Leave the pictures aside and give back every entry below word for word.

····················

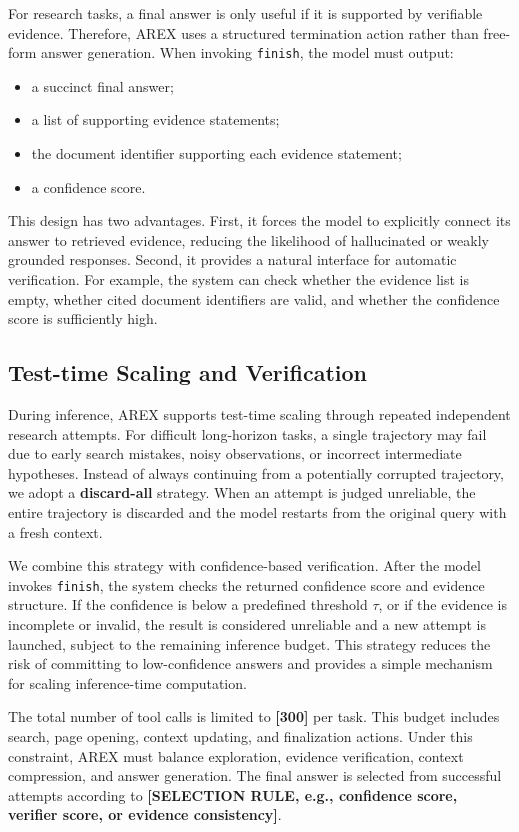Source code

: \documentclass[]{selfevolagent}
\theoremstyle{plain}
\theoremstyle{definition}
\theoremstyle{remark}
\begin{document}
For research tasks, a final answer is only useful if it is supported by verifiable evidence. Therefore, \textsc{AREX} uses a structured termination action rather than free-form answer generation. When invoking \texttt{finish}, the model must output:
\begin{itemize}
\item a succinct final answer;
\item a list of supporting evidence statements;
\item the document identifier supporting each evidence statement;
\item a confidence score.
\end{itemize}

This design has two advantages. First, it forces the model to explicitly connect its answer to retrieved evidence, reducing the likelihood of hallucinated or weakly grounded responses. Second, it provides a natural interface for automatic verification. For example, the system can check whether the evidence list is empty, whether cited document identifiers are valid, and whether the confidence score is sufficiently high.

\subsection{Test-time Scaling and Verification}

During inference, \textsc{AREX} supports test-time scaling through repeated independent research attempts. For difficult long-horizon tasks, a single trajectory may fail due to early search mistakes, noisy observations, or incorrect intermediate hypotheses. Instead of always continuing from a potentially corrupted trajectory, we adopt a \textbf{discard-all} strategy. When an attempt is judged unreliable, the entire trajectory is discarded and the model restarts from the original query with a fresh context.

We combine this strategy with confidence-based verification. After the model invokes \texttt{finish}, the system checks the returned confidence score and evidence structure. If the confidence is below a predefined threshold $\tau$, or if the evidence is incomplete or invalid, the result is considered unreliable and a new attempt is launched, subject to the remaining inference budget. This strategy reduces the risk of committing to low-confidence answers and provides a simple mechanism for scaling inference-time computation.

The total number of tool calls is limited to \textbf{[300]} per task. This budget includes search, page opening, context updating, and finalization actions. Under this constraint, \textsc{AREX} must balance exploration, evidence verification, context compression, and answer generation. The final answer is selected from successful attempts according to \textbf{[SELECTION RULE, e.g., confidence score, verifier score, or evidence consistency]}.
\end{document}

····················

EXERCISE ANSWER |
Source code

: \documentclass[]{selfevolagent}
\theoremstyle{plain}
\theoremstyle{definition}
\theoremstyle{remark}
\begin{document}
For research tasks, a final answer is only useful if it is supported by verifiable evidence. Therefore, \textsc{AREX} uses a structured termination action rather than free-form answer generation. When invoking \texttt{finish}, the model must output:
\begin{itemize}
\item a succinct final answer;
\item a list of supporting evidence statements;
\item the document identifier supporting each evidence statement;
\item a confidence score.
\end{itemize}

This design has two advantages. First, it forces the model to explicitly connect its answer to retrieved evidence, reducing the likelihood of hallucinated or weakly grounded responses. Second, it provides a natural interface for automatic verification. For example, the system can check whether the evidence list is empty, whether cited document identifiers are valid, and whether the confidence score is sufficiently high.

\subsection{Test-time Scaling and Verification}

During inference, \textsc{AREX} supports test-time scaling through repeated independent research attempts. For difficult long-horizon tasks, a single trajectory may fail due to early search mistakes, noisy observations, or incorrect intermediate hypotheses. Instead of always continuing from a potentially corrupted trajectory, we adopt a \textbf{discard-all} strategy. When an attempt is judged unreliable, the entire trajectory is discarded and the model restarts from the original query with a fresh context.

We combine this strategy with confidence-based verification. After the model invokes \texttt{finish}, the system checks the returned confidence score and evidence structure. If the confidence is below a predefined threshold $\tau$, or if the evidence is incomplete or invalid, the result is considered unreliable and a new attempt is launched, subject to the remaining inference budget. This strategy reduces the risk of committing to low-confidence answers and provides a simple mechanism for scaling inference-time computation.

The total number of tool calls is limited to \textbf{[300]} per task. This budget includes search, page opening, context updating, and finalization actions. Under this constraint, \textsc{AREX} must balance exploration, evidence verification, context compression, and answer generation. The final answer is selected from successful attempts according to \textbf{[SELECTION RULE, e.g., confidence score, verifier score, or evidence consistency]}.
\end{document}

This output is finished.